In humans, the consequences may not be this physically dramatic but can affect higher order thought. Little known by most people is that the brain automatically "cleans house" several times during a child's maturing years. It releases a chemical that dissolves and destroys all unproductive, unused or redundant axon-dendrite connections, and possibly supportive cell networks as well, leaving the productive neural fields intact. The problem is that when the stem cells don't exist to sustain the productive neural fields, brain damage ensues. This may be reflected in everything from learning disabilities, to perhaps autism and ADD.

Worse, almost any virus can be the culprit, not just influenza. According to epidemiologist Mady Hornig of Columbia: "The damage to neurons and nerve cells might not be evident right away, but manifest later as cognitive and behavioral problems".

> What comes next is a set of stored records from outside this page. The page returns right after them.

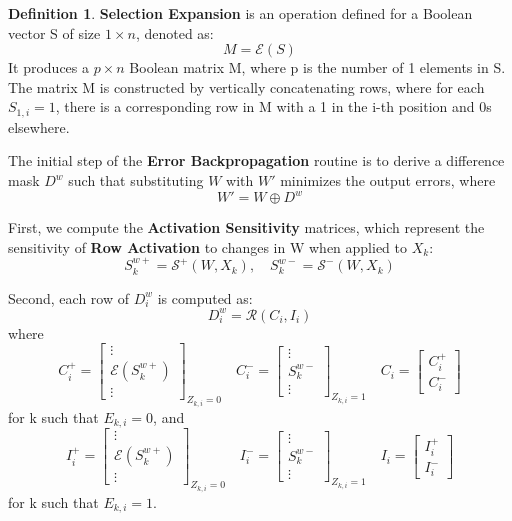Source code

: \documentclass{article}
\theoremstyle{definition}
\newtheorem*{definition}{Definition}
\theoremstyle{remark}
\begin{document}
\begin{definition}
    \textbf{Selection Expansion} is an operation defined for a Boolean vector S of size \( 1 \times n \), denoted as:
    \[
        M = \mathcal{E}(S)
    \]
    It produces a \(p \times n \) Boolean matrix M, where p is the number of 1 elements in S. The matrix M is constructed by vertically concatenating rows, where for each \( S_{1,i} = 1 \), there is a corresponding row in M with a 1 in the i-th position and 0s elsewhere.
\end{definition}

The initial step of the \textbf{Error Backpropagation} routine is to derive a difference mask \( D^w \) such that substituting \( W \) with \( W' \) minimizes the output errors, where
\[
    W' = W \oplus D^w
\]

First, we compute the \textbf{Activation Sensitivity} matrices, which represent the sensitivity of \textbf{Row Activation} to changes in W when applied to \( X_k \):
\[
    S^{w+}_k = \mathcal{S^+}(W, X_k),\quad
    S^{w-}_k = \mathcal{S^-}(W, X_k)
\]

Second, each row of \( D^w_i \) is computed as:
\[
    D^w_i = \mathcal{R}(C_i, I_i)
\]
where
\[
    C^+_i = \begin{bmatrix} \vdots \\ \mathcal{E}(S^{w+}_k) \\ \vdots \end{bmatrix}_{Z_{k,i} = 0} \quad
    C^-_i = \begin{bmatrix} \vdots \\ S^{w-}_k \\ \vdots \end{bmatrix}_{Z_{k,i} = 1} \quad
    C_i = \begin{bmatrix} C^+_i \\ C^-_i \end{bmatrix}
\]
for k such that \( E_{k,i} = 0 \), and
\[
    I^+_i = \begin{bmatrix} \vdots \\ \mathcal{E}(S^{w+}_k) \\ \vdots \end{bmatrix}_{Z_{k,i} = 0} \quad
    I^-_i = \begin{bmatrix} \vdots \\ S^{w-}_k \\ \vdots \end{bmatrix}_{Z_{k,i} = 1} \quad
    I_i = \begin{bmatrix} I^+_i \\ I^-_i \end{bmatrix}
\]
for k such that \( E_{k,i} = 1 \).
\end{document}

How bad might such problems be? Evidently from the work on mice, extrapolated to human models, the specific results depend on the timing. If then neural cells are killed by the mother's immune reactions before they mature (and can be replacements when the brain 'house cleans') they will permanently be absent from the brain's neural networks, with those formed at the time of infection most vulnerable.

Worse, the affected circuits and neurons could be time-delayed, so that the adverse effects may go off like so many "time bombs". For example, the most adverse effects (say paranoid schizophrenia) may be delayed into adulthood if the particular circuit damaged by the mother's cytokine flood is not recruited (say for replacement duties, after the final brain clearing out) until that time. Hence, a college student could suddenly "flip out" and lose it as a result of paranoid ideations - such as occurred at Loyola Univ., New Orleans some three years ago when a female frosh student on Biever Hall's 6th floor suddenly grabbed her roommate by the hair and slammed her head into the dorm door five or six times (as reported in The Loyola Maroon). In this case, the crazed girl was taken away, expelled and the roommate survived.

We already know, in the case of schizophrenia, abnormally low numbers of neurons and incomplete clustering appear in particular regions of the brain, suggesting that something went awry when these regions were constructed. The most likely source is that the potential and critical cells that would later be needed for recruitment after the last brain house cleaning, were severely damaged by the cytokine flood incepted by mom during an infection....flu...or whatever. Evidently, researchers have since discovered the cytokine flood triggers can be endless: from flu to rubella virus, to toxoplasmosis (the same thing that may have triggered the Anders Breivik massacre), and even genito-urinary infections.

Fortunately, special medical departments have now been set up to dedicate their work to this domain and now inlclude The Stanley Division of Developmental Neuro-virology at the Johns Hopkins University. Their most recent finding? In a study of all children born in Denmark since 1981, mothers infected with the herpes simplex 2 virus had a 56% greater chance of having a child who later developed schizophrenia.